Data items

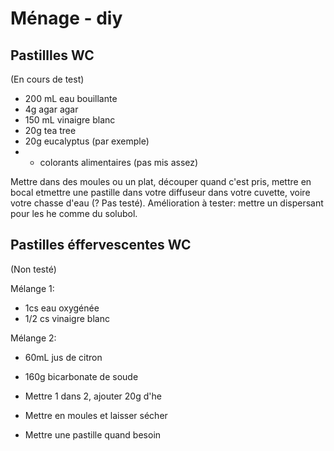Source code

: # Ménage - diy

## Pastillles WC

(En cours de test)

* 200 mL eau bouillante
* 4g agar agar
* 150 mL vinaigre blanc
* 20g tea tree
* 20g eucalyptus (par exemple)
* + colorants alimentaires (pas mis assez)

Mettre dans des moules ou un plat, découper quand c'est pris, mettre en bocal etmettre une pastille dans votre diffuseur dans votre cuvette, voire votre chasse d'eau (? Pas testé). Amélioration à tester: mettre un dispersant pour les he comme du solubol.

## Pastilles éffervescentes WC

(Non testé)

Mélange 1:
* 1cs eau oxygénée
* 1/2 cs vinaigre blanc

Mélange 2:
* 60mL jus de citron
* 160g bicarbonate de soude

* Mettre 1 dans 2, ajouter 20g d'he
* Mettre en moules et laisser sécher
* Mettre une pastille quand besoin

__INSTRUCTIONS FOR THE TASK__
Wherever the word "blanc" appears in the records above, copy that line.

__COMPLETED EXERCISE__
* 150 mL vinaigre blanc
* 1/2 cs vinaigre blanc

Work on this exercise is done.